Of all the systems in our bodies, our immune system is arguably taken for granted the most. With an annoying, lingering cough the past few weeks in the aftermath of an awful go with the flu, Josh has stubbornly avoided the Wellness Center in privileged reliance on his weakened immune system. I have also been fighting a lingering cough from a general virus I was diagnosed with two weeks ago.
As Tayler and I watched this episode, it made us stoked to learn more about our immune systems and the lengths it goes to fight infection, because, as sadly represented in this episode of “The Good Doctor,” we are all so vulnerable to the pathogenic world we live in without it. Now, sit back, eat your oranges, and swallow some zinc, as we learn together how to appreciate and take care of our immune systems by empathizing with someone who doesn’t have one that works.
The patient we are introduced to is suffering from a condition called Severe Combined Immunodeficiency Disorder (SCID), the worst of its kind. One doctor informs her of her imaging results which show infected tissue on her right lung, attesting to her breathing issues. The decortication surgical procedure she requires would remove a restrictive layer of fibrous tissue overlying the lung, chest wall, and diaphragm so as to allow the lung to expand again. Her concern, however, is the specific precautions the doctors will take to ensure her protection from additional infection. It is obvious that this patient has gone through these types of procedures before, enough to know the risk that all of this costs in order to hopefully be cured.
Queue Dr. Melendez, “I assure you, we’ll be taking every precaution to keep you safe.” A nod more to a talented scriptwriter than to a young woman who might just be tired of doctors and hospital rooms, the patient responds with an appropriate balance of both sass and wit, “Dr. Melendez, this building is a glorified incubator for every infection on the planet. Considering I don’t come with an immune system, I don’t need assurances; I need you to tell me how you’re gonna not kill me.” Dr. Murphy (the show’s main character) proceeds to itemize every step the doctors will take to keep her transport and surgical environment sterile.
Flash-forward to the operating room, due to an unforeseen difficulty in navigating the surgery through gloved inlets through the bubble in which she is incased and in a nerve-racking attempt to save the surgery, the doctors decide to take her out of the bubble weighing the risk of airborne infection against surgical accessibility. The surgery appears to be a success until later on in the episode during a post-op check-up with Dr. Murphy who spots the signs of yet another infection: high fever, high BPM, and early signs of sepsis. The patients worst nightmare begins to come true. After all, the patient was vocal and thorough about making it known that this was one of her greatest concerns.
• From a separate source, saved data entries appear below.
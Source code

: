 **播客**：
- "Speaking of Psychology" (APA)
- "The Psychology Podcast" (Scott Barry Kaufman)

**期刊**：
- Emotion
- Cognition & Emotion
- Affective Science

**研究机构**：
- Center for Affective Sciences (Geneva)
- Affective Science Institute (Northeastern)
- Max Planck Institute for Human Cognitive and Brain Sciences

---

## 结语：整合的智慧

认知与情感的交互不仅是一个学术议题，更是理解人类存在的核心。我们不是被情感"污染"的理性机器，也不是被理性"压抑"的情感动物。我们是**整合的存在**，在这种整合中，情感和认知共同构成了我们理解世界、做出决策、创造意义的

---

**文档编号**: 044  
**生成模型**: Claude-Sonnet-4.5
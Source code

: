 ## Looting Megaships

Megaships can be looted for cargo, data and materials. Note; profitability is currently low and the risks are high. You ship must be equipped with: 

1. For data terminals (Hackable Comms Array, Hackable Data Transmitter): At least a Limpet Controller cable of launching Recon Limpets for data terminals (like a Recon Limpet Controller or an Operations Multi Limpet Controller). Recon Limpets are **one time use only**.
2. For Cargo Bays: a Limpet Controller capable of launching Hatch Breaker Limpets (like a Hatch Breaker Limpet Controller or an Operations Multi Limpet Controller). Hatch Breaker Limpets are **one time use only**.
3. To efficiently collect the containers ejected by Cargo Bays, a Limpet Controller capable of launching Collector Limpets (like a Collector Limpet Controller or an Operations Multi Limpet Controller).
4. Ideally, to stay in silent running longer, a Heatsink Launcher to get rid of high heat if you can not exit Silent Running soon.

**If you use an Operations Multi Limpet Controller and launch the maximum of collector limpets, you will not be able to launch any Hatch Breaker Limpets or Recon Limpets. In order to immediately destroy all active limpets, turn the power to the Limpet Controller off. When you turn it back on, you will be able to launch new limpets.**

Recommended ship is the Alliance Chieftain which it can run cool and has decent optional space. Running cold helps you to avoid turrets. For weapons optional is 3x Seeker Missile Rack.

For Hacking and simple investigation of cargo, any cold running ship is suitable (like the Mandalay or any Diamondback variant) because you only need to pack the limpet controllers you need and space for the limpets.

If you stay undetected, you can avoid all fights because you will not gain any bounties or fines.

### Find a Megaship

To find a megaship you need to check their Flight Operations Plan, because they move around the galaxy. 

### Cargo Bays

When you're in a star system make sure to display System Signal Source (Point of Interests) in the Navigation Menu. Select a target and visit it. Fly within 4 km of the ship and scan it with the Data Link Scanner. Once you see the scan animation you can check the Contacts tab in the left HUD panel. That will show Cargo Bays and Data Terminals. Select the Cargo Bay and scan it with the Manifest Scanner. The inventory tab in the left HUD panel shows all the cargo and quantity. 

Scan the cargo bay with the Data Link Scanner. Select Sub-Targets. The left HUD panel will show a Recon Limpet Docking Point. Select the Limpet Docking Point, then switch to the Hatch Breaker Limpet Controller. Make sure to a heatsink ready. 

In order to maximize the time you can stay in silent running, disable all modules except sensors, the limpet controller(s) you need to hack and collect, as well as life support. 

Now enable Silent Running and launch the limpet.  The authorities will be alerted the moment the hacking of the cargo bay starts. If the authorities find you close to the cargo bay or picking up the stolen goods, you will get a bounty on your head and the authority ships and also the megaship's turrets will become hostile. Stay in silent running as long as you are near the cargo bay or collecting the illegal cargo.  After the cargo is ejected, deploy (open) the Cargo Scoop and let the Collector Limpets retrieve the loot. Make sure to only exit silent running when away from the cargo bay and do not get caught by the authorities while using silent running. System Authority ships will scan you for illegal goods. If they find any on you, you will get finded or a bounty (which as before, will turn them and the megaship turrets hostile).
In rebuttal to Dr. Melendez’ decision to go with the safer option of treating her symptoms with antibiotics, the two resident doctors offer gene replacement therapy as a viable, though risky, cure to her condition. Dr. Murphy appeals to her emotion in empathizing with her pain of loneliness (because she has to be isolated all the time) by opening up about the loneliness he has felt with autism, and how he has found healing in friendship.
Unzipping her hospital room bubble, in contemplation of the life she might have if the gene therapy works, the young woman paces toward the hospital window surveying the night’s city lights. Whether or not her immune system returns back to normal, she seems resolved in her hopeful defiance against continuing to live an isolated life. While the episode does not show the result of her therapy, it leaves viewers with the assurance that one’s condition is not oneself. The lesson seems to be that we can learn to live in freedom from our ailments or at least our natural response to them, even while suffering them.
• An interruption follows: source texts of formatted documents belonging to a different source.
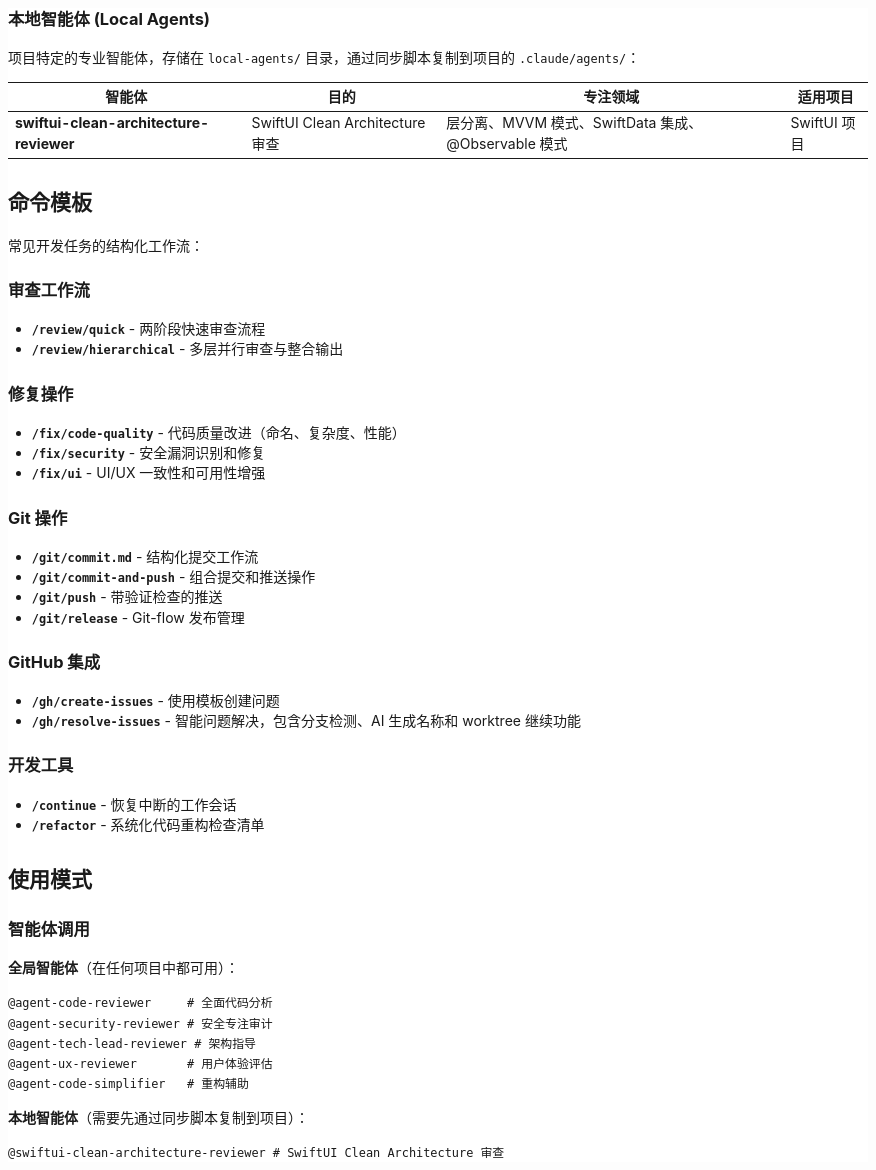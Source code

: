 ### 本地智能体 (Local Agents)
项目特定的专业智能体，存储在 `local-agents/` 目录，通过同步脚本复制到项目的 `.claude/agents/`：

| 智能体 | 目的 | 专注领域 | 适用项目 |
|-------|------|----------|----------|
| **swiftui-clean-architecture-reviewer** | SwiftUI Clean Architecture 审查 | 层分离、MVVM 模式、SwiftData 集成、@Observable 模式 | SwiftUI 项目 |

## 命令模板

常见开发任务的结构化工作流：

### 审查工作流
- **`/review/quick`** - 两阶段快速审查流程
- **`/review/hierarchical`** - 多层并行审查与整合输出

### 修复操作
- **`/fix/code-quality`** - 代码质量改进（命名、复杂度、性能）
- **`/fix/security`** - 安全漏洞识别和修复
- **`/fix/ui`** - UI/UX 一致性和可用性增强

### Git 操作
- **`/git/commit.md`** - 结构化提交工作流
- **`/git/commit-and-push`** - 组合提交和推送操作
- **`/git/push`** - 带验证检查的推送
- **`/git/release`** - Git-flow 发布管理

### GitHub 集成
- **`/gh/create-issues`** - 使用模板创建问题
- **`/gh/resolve-issues`** - 智能问题解决，包含分支检测、AI 生成名称和 worktree 继续功能

### 开发工具
- **`/continue`** - 恢复中断的工作会话
- **`/refactor`** - 系统化代码重构检查清单

## 使用模式

### 智能体调用

**全局智能体**（在任何项目中都可用）：
```
@agent-code-reviewer     # 全面代码分析
@agent-security-reviewer # 安全专注审计
@agent-tech-lead-reviewer # 架构指导
@agent-ux-reviewer       # 用户体验评估
@agent-code-simplifier   # 重构辅助
```

**本地智能体**（需要先通过同步脚本复制到项目）：
```
@swiftui-clean-architecture-reviewer # SwiftUI Clean Architecture 审查
```
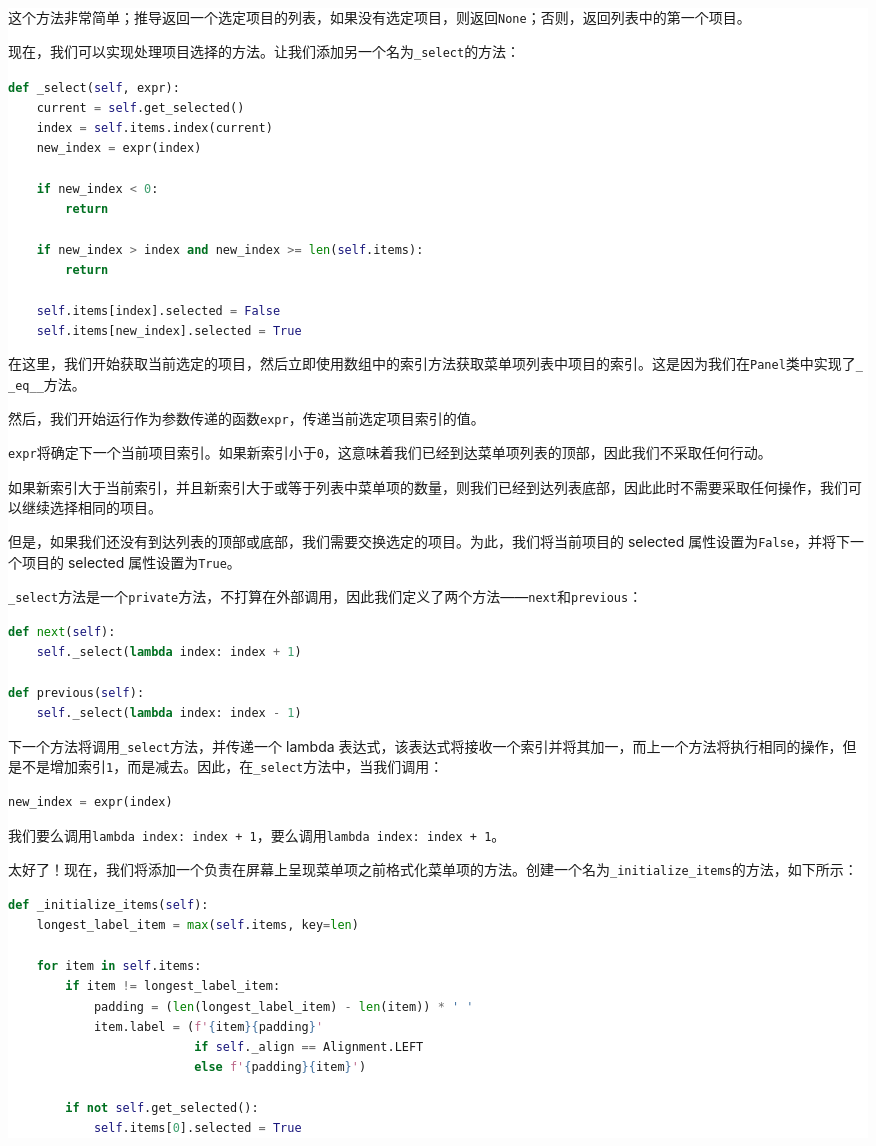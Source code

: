 这个方法非常简单；推导返回一个选定项目的列表，如果没有选定项目，则返回`None`；否则，返回列表中的第一个项目。

现在，我们可以实现处理项目选择的方法。让我们添加另一个名为`_select`的方法：

```py
def _select(self, expr):
    current = self.get_selected()
    index = self.items.index(current)
    new_index = expr(index)

    if new_index < 0:
        return

    if new_index > index and new_index >= len(self.items):
        return

    self.items[index].selected = False
    self.items[new_index].selected = True
```

在这里，我们开始获取当前选定的项目，然后立即使用数组中的索引方法获取菜单项列表中项目的索引。这是因为我们在`Panel`类中实现了`__eq__`方法。

然后，我们开始运行作为参数传递的函数`expr`，传递当前选定项目索引的值。

`expr`将确定下一个当前项目索引。如果新索引小于`0`，这意味着我们已经到达菜单项列表的顶部，因此我们不采取任何行动。

如果新索引大于当前索引，并且新索引大于或等于列表中菜单项的数量，则我们已经到达列表底部，因此此时不需要采取任何操作，我们可以继续选择相同的项目。

但是，如果我们还没有到达列表的顶部或底部，我们需要交换选定的项目。为此，我们将当前项目的 selected 属性设置为`False`，并将下一个项目的 selected 属性设置为`True`。

`_select`方法是一个`private`方法，不打算在外部调用，因此我们定义了两个方法——`next`和`previous`：

```py
def next(self):
    self._select(lambda index: index + 1)

def previous(self):
    self._select(lambda index: index - 1)
```

下一个方法将调用`_select`方法，并传递一个 lambda 表达式，该表达式将接收一个索引并将其加一，而上一个方法将执行相同的操作，但是不是增加索引`1`，而是减去。因此，在`_select`方法中，当我们调用：

```py
new_index = expr(index)
```

我们要么调用`lambda index: index + 1`，要么调用`lambda index: index + 1`。

太好了！现在，我们将添加一个负责在屏幕上呈现菜单项之前格式化菜单项的方法。创建一个名为`_initialize_items`的方法，如下所示：

```py
def _initialize_items(self):
    longest_label_item = max(self.items, key=len)

    for item in self.items:
        if item != longest_label_item:
            padding = (len(longest_label_item) - len(item)) * ' '
            item.label = (f'{item}{padding}'
                          if self._align == Alignment.LEFT
                          else f'{padding}{item}')

        if not self.get_selected():
            self.items[0].selected = True
```
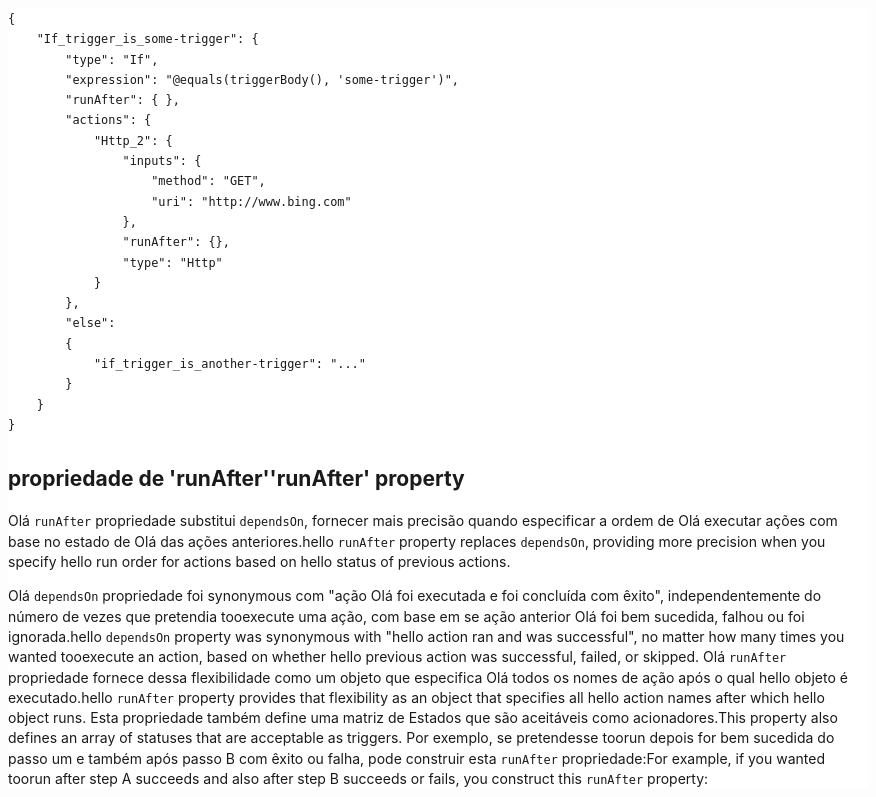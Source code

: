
 ```
{
    "If_trigger_is_some-trigger": {
        "type": "If",
        "expression": "@equals(triggerBody(), 'some-trigger')",
        "runAfter": { },
        "actions": {
            "Http_2": {
                "inputs": {
                    "method": "GET",
                    "uri": "http://www.bing.com"
                },
                "runAfter": {},
                "type": "Http"
            }
        },
        "else": 
        {
            "if_trigger_is_another-trigger": "..."
        }      
    }
}
```

<a name="run-after"></a>
## <a name="runafter-property"></a><span data-ttu-id="54a1b-117">propriedade de 'runAfter'</span><span class="sxs-lookup"><span data-stu-id="54a1b-117">'runAfter' property</span></span>

<span data-ttu-id="54a1b-118">Olá `runAfter` propriedade substitui `dependsOn`, fornecer mais precisão quando especificar a ordem de Olá executar ações com base no estado de Olá das ações anteriores.</span><span class="sxs-lookup"><span data-stu-id="54a1b-118">hello `runAfter` property replaces `dependsOn`, providing more precision when you specify hello run order for actions based on hello status of previous actions.</span></span>

<span data-ttu-id="54a1b-119">Olá `dependsOn` propriedade foi synonymous com "ação Olá foi executada e foi concluída com êxito", independentemente do número de vezes que pretendia tooexecute uma ação, com base em se ação anterior Olá foi bem sucedida, falhou ou foi ignorada.</span><span class="sxs-lookup"><span data-stu-id="54a1b-119">hello `dependsOn` property was synonymous with "hello action ran and was successful", no matter how many times you wanted tooexecute an action, based on whether hello previous action was successful, failed, or skipped.</span></span> <span data-ttu-id="54a1b-120">Olá `runAfter` propriedade fornece dessa flexibilidade como um objeto que especifica Olá todos os nomes de ação após o qual hello objeto é executado.</span><span class="sxs-lookup"><span data-stu-id="54a1b-120">hello `runAfter` property provides that flexibility as an object that specifies all hello action names after which hello object runs.</span></span> <span data-ttu-id="54a1b-121">Esta propriedade também define uma matriz de Estados que são aceitáveis como acionadores.</span><span class="sxs-lookup"><span data-stu-id="54a1b-121">This property also defines an array of statuses that are acceptable as triggers.</span></span> <span data-ttu-id="54a1b-122">Por exemplo, se pretendesse toorun depois for bem sucedida do passo um e também após passo B com êxito ou falha, pode construir esta `runAfter` propriedade:</span><span class="sxs-lookup"><span data-stu-id="54a1b-122">For example, if you wanted toorun after step A succeeds and also after step B succeeds or fails, you construct this `runAfter` property:</span></span>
We hope you all are healthy and getting good sleep (haha…ha…ha). If you are a praying person, please join us in praying against sickness and feelings of isolation on our campus. This bug, corona or otherwise, can’t take us all! Good immune system or not, you got a Jesus who touched lepers. Did you ever consider healing them was just as much a miracle as touching them without himself getting leprosy? I suppose Love requires some of us future nurses to do just that—to take the risk of being near to the sick, that we all might experience God’s healing grace.